There are some limitations to this study. One is that the diagnosing clinicians were not blinded to the SDQ predictions while assigning the clinical diagnoses based on the DAWBA. This might have affected the clinical assessment and biased the results towards better agreement between the SDQ and the clinical diagnoses. Some previous studies have blinded the clinical experts to avoid this bias [5
], although others [19
] have used the same procedure reported in the present study. Another bias towards better agreement is that both SDQ information and DAWBA information were collected at the same time, which prevents changes in mental health status between assessments. On the other hand, multiple informants as in our study are often a clinical necessity, but from a research point of view this more complex and sometimes contradictory information may weaken the agreement between raters. The strength of our procedure lies in its ecological validity, as our diagnostic procedure is quite similar to the ordinary day-to-day practise, including the use of the original UK scoring algorithms, in Norwegian CAMHS.
Another limitation is the assumption of the clinician consensus diagnoses as the gold standard. As previously documented, there is poor agreement between structured interviews and clinicians' assigned diagnoses, and little knowledge about the most valid methods [36
]. There is no single objective feature that distinguishes any mental health diagnosis. Costello, Egger, and Angold [37
] stated that structured interviews are the closest we can come to a gold standard for psychiatric diagnoses. Thus, the assignment of clinical experts aided by a structured interview such as the DAWBA may be considered the best available reference for comparison. Such procedures are imperfect, but nevertheless valuable as long as mental health diagnostics are based on developmental history, behavioural observations and reported difficulties in everyday life.

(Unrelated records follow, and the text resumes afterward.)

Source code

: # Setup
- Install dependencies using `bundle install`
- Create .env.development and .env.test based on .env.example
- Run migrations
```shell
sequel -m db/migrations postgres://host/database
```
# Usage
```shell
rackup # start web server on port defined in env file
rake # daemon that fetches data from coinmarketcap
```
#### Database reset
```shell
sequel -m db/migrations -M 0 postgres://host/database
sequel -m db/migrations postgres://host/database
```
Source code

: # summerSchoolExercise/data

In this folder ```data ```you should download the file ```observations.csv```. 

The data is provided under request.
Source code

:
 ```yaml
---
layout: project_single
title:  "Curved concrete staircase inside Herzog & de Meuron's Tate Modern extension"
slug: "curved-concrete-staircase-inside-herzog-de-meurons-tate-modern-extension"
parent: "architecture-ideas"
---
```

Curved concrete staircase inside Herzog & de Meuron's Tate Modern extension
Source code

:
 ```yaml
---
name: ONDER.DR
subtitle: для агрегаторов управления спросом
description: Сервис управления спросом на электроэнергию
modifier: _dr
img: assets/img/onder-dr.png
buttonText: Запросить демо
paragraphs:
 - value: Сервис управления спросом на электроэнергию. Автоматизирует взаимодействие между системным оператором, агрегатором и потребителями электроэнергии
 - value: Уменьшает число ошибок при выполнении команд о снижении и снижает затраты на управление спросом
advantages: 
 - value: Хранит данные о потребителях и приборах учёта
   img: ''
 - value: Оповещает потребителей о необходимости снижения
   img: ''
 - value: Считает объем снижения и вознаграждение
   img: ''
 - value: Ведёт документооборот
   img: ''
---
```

Further research is needed to find out if combining the SDQ with other measures of symptoms and severity can improve the ability to detect mental health disorders among patients referred to CAMHS. Also more efficient case-finding strategies, as suggested by Ullebø et. al. for ADHD phenotype [38
], can optimize the potential of SDQ as a screening instrument for Norwegian CAMHS. Another aspect that merits further research is the identification of certain characteristics of either the patient or the other SDQ informants that might enhance the risk of false-positive or false-negative results. With a future database, large enough to subdivide the overall sample, subgroup-specific algorithms could be established and reported to facilitate comparisons between different clinical samples (e.g. with respect to age, gender, diagnostic categories) as well as identification of protective and/or risk factors.